Darfur peace talks face “tremendous challenge” – US
September 26, 2007 (KHARTOUM) – Darfur peace talks will be a “tremendous challenge” requiring all sides to make compromises to settle the conflict in Sudan’s remote west, the top U.S. diplomat in Sudan said on Wednesday.
Charge D’affaires Alberto Fernandez said U.S. envoy Andrew Natsios would begin his longest visit to Sudan this week with a trip to Darfur and also to push a separate north-south peace process where rising tensions are worrying Washington.
Talks are due to start in Libya on October 27 to end the violence Washington calls genocide. International experts estimate 200,000 people have died and 2.5 million driven from their homes since mostly non-Arabs took up arms in early 2003 accusing Khartoum of neglect.
Khartoum rejects the term and blames the West for exaggerating the fighting, putting the death toll at 9,000.
Fernandez said to make the talks successful rebels had to unify and agree on a clear negotiating position and the government had to be flexible.
“It’s a tremendous challenge,” he told Reuters. “If one is sincere about peace in Darfur then a lot of people have to compromise.”

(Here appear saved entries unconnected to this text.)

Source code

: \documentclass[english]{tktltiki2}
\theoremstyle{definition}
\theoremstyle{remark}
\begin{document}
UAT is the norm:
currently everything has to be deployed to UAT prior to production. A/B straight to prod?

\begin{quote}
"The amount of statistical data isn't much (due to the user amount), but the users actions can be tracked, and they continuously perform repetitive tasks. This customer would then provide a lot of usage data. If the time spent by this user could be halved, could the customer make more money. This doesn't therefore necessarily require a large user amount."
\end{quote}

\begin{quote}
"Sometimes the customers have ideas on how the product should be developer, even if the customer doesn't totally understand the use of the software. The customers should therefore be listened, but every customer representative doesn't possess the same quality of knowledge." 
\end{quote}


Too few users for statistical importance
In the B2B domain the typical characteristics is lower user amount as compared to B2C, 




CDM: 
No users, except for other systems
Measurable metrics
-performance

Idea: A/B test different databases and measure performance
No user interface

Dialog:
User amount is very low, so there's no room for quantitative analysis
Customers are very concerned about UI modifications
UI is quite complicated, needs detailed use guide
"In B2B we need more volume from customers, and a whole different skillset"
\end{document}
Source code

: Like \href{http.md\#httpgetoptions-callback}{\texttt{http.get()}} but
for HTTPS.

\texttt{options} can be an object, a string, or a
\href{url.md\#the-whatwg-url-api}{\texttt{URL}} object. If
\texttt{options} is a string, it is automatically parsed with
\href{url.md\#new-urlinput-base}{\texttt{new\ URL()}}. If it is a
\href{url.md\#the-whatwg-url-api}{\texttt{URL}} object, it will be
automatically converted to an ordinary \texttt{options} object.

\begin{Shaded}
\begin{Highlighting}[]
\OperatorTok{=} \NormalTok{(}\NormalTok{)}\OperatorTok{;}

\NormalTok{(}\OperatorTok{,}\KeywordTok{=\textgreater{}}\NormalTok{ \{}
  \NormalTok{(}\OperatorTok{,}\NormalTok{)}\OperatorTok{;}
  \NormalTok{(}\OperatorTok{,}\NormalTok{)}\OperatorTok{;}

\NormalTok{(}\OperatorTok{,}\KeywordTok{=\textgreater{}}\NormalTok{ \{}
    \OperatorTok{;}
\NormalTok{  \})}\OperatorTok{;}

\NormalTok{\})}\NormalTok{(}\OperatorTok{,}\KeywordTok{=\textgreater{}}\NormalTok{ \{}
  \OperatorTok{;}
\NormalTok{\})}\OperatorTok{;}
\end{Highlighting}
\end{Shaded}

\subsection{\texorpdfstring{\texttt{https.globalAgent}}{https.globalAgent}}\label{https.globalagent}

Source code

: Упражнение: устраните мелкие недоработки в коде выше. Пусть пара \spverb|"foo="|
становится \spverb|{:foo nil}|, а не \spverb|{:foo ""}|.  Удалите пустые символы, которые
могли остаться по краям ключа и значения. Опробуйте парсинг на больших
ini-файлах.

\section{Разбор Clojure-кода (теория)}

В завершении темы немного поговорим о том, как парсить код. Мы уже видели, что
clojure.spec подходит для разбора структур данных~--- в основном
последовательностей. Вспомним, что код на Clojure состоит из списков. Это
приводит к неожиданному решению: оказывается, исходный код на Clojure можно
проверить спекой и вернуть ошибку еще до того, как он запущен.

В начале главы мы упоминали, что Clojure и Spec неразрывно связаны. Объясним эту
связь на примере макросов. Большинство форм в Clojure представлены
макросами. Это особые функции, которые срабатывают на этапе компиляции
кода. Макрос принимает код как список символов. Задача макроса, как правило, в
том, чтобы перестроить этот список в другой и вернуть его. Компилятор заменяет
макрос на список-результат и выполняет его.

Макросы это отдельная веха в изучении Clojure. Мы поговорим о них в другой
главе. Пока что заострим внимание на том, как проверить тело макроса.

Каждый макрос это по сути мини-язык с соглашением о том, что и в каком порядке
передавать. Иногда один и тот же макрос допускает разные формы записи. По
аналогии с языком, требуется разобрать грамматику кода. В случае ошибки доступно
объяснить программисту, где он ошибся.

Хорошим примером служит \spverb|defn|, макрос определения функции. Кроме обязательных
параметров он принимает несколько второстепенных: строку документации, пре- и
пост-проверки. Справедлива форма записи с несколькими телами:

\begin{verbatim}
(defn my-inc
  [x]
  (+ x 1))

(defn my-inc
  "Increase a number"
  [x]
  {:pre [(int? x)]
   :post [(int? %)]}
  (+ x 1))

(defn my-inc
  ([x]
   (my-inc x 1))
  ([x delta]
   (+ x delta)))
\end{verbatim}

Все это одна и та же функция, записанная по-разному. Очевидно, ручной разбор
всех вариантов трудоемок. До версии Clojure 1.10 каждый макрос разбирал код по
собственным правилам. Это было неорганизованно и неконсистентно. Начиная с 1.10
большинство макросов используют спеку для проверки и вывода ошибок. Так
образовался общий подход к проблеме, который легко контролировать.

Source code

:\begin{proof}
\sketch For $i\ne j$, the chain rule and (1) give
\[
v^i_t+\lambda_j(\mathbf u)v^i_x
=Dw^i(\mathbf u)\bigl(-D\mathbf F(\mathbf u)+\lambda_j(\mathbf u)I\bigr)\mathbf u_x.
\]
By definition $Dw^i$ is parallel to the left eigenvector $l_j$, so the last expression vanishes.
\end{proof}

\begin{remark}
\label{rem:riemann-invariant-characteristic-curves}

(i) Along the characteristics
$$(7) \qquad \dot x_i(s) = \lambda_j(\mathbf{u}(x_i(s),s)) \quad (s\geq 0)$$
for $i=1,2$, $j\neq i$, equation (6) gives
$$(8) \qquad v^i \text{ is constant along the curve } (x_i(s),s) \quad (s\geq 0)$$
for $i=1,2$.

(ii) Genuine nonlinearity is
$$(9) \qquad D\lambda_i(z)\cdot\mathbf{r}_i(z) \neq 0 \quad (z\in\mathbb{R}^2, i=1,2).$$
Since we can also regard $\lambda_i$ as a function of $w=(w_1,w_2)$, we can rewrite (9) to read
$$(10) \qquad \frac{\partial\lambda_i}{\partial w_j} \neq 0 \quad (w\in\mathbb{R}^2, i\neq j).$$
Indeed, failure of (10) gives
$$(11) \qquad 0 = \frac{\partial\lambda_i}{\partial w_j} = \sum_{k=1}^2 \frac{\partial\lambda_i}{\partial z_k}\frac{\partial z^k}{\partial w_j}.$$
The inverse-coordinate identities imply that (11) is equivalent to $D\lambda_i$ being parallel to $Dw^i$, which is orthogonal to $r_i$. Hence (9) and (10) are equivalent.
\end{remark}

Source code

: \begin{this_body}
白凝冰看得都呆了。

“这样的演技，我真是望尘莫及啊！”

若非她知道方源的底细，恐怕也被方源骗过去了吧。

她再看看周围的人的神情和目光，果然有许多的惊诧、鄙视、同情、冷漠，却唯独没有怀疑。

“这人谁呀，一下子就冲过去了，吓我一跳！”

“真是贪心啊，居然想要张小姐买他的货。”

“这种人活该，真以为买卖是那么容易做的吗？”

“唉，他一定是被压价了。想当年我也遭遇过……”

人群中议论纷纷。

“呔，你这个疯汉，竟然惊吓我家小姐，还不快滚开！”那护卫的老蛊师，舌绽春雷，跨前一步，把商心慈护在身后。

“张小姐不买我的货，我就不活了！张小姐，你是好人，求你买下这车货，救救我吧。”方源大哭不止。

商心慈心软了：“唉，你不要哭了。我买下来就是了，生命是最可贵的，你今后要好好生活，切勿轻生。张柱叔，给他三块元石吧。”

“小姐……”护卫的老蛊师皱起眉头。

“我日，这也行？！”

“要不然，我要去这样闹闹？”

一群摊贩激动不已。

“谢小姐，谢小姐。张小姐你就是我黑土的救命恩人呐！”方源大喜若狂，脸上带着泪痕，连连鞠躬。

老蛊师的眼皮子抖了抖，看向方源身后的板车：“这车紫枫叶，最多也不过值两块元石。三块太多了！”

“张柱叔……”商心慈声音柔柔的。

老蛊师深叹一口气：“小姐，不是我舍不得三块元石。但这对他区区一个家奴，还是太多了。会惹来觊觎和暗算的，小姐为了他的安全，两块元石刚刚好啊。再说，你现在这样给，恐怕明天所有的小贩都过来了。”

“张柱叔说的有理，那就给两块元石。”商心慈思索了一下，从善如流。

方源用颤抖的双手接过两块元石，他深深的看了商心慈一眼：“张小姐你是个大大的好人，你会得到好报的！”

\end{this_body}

Since a May 2006 peace deal, signed by only one of three negotiating insurgent movements, the rebels have split into more than a dozen factions.
Fernandez said the U.N. and African Union mediators needed to go into the talks with “eyes wide open” and be aware of the shortcomings of last year’s deal.
“To have an agreement that is not inclusive risks a flawed and failed agreement,” he said.
He said the United States was concerned by the slow progress in getting a joint U.N.-AU peacekeeping force on the ground, despite Khartoum’s agreement to the 26,000-strong mission.
“The mechanics of it, the implementation and the speed of implementation — those are all issues of concern,” he said.
U.N. officials have said the AU has rejected non-African battalions for the force, preferring all African troops, a move the rebels have criticised.
The force deployment has also been slowed by a lack of commitments from western countries for technical and logistical support units.
Fernandez said Natsios will also address the north-south peace deal signed in January 2005, which he said is at a turning point.
“We are at a juncture where things could improve or they could further deteriorate,” he said.
“The level of public tension has risen measurably over the past few weeks and that’s a very worrying issue of great concern to us,” he added.
A military standoff in South Kordofan and raids by northern police on their southern junior coalition partners’ offices in Khartoum prompted South Sudan President Salva Kiir to say a return to war was possible.
Fernandez said an agreement on demarcating the borders of Abyei, a central, disputed oil-rich region, would build confidence between the two sides.
“A solution to Abyei, a compromise, would go a very long way in solving a lot of the problems,” he added.
The north-south civil war, Africa’s longest, claimed 2 million lives and drove at least 4 million from their homes.